Bayesian luminosity function estimation in multi-depth datasets with selection effects: A case study for $3<z<5$ Lyman $α$ emitters
Davide Tornotti, Matteo Fossati, Michele Fumagalli, Davide Gerosa, Lorenzo Pizzuti, Fabrizio Arrigoni Battaia
TL;DR
This work develops a hierarchical Bayesian framework to estimate the luminosity function (LF) of astrophysical objects from multi-depth surveys with complex selection effects. Modeling the LF with a Schechter form and treating normalization as a Poisson parameter, the method jointly analyzes data from diverse MUSE surveys, accounting for measurement uncertainties and survey completeness via selection functions, and uses inhomogeneous Poisson likelihoods across surveys. Validation with mock catalogues demonstrates that combining deep, small-area data with wide-area, shallow surveys significantly reduces biases and tightens constraints across the LF, particularly at the faint end, while preserving information about the bright end. Application to 1176 Lyman-Alpha Emitters at $3<z<5$ yields LF parameters $\log(\Phi^*/\mathrm{Mpc^{-3}})=-2.86^{+0.15}_{-0.17}$, $\log(L^*/\mathrm{erg\,s^{-1}})=42.72^{+0.10}_{-0.09}$, and $\alpha=-1.81^{+0.09}_{-0.09}$, with evolution across redshift bins and with results broadly consistent with lensing-based studies at the faint end; the study highlights how systematic errors in completeness corrections become important and how future large-volume surveys can better constrain the bright end.
Abstract
We present a hierarchical Bayesian framework designed to infer the luminosity function of any class of object by jointly modelling data from multiple surveys with varying depth, completeness, and sky coverage.

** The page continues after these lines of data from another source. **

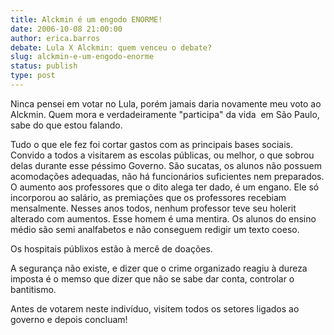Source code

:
 ```yaml
---
title: Alckmin é um engodo ENORME!
date: 2006-10-08 21:00:00
author: erica.barros
debate: Lula X Alckmin: quem venceu o debate?
slug: alckmin-e-um-engodo-enorme
status: publish 
type: post
---
```


Ninca pensei em votar no Lula, porém jamais daria novamente meu voto ao Alckmin. Quem mora e verdadeiramente "participa" da vida  em São Paulo, sabe do que estou falando. 


Tudo o que ele fez foi cortar gastos com as principais bases sociais. Convido a todos a visitarem as escolas públicas, ou melhor, o que sobrou delas durante esse péssimo Governo. São sucatas, os alunos não possuem acomodações adequadas, não há funcionários suficientes nem preparados. O aumento aos professores que o dito alega ter dado, é um engano. Ele só incorporou ao salário, as premiações que os professores recebiam mensalmente. Nesses anos todos, nenhum professor teve seu holerit alterado com aumentos. Esse homem é uma mentira. Os alunos do ensino médio são semi analfabetos e não conseguem redigir um texto coeso.


Os hospitais públixos estão à mercê de doações.


A segurança não existe, e dizer que o crime organizado reagiu à dureza imposta é o memso que dizer que não se sabe dar conta, controlar o bantitismo.


Antes de votarem neste indivíduo, visitem todos os setores ligados ao governo e depois concluam!


 


 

Our method explicitly accounts for selection effects and measurement uncertainties (e.g. in luminosity) and can be generalized to any extensive quantity, such as mass. We validated the model using mock catalogues; from this we determined that deep data reaching $\gtrsim 1.5$ dex below a characteristic luminosity ($\tilde{L}^\star$) are essential to reducing biases at the faint end ($\lesssim 0.1$ dex) and that wide-area data help constrain the bright end. As a proof of concept, we considered a combined sample of 1176 Lyman $α$ emitters at redshift $3 < z < 5$ drawn from several MUSE surveys, ranging from ultra-deep ($\gtrsim 90$ hr) and narrow ($\lesssim 1$ arcmin$^2$) fields to shallow ($\lesssim 5$ hr) and wide ($\gtrsim 20$ arcmin$^2$) fields. With this complete sample, we constrain the luminosity function parameters $\log(Φ^\star/\mathrm{Mpc^{-3}}) = -2.86^{+0.15}_{-0.17}$, $\log(L^\star/\mathrm{erg\,s^{-1}}) = 42.72^{+0.10}_{-0.09}$, and $α= -1.81^{+0.09}_{-0.09}$, where the uncertainties represent the $90\%$ credible intervals. These values are in agreement with the results of studies based on gravitational lensing that reach $\log(L/\mathrm{erg\,s^{-1}}) \approx 41$, although differences in the faint-end slope underscore how systematic errors are starting to dominate. In contrast, wide-area surveys represent the natural extension needed to constrain the brightest Lyman $α$ emitters [$\log(L/\mathrm{erg\,s^{-1}}) \gtrsim 43$], where statistical uncertainties still dominate.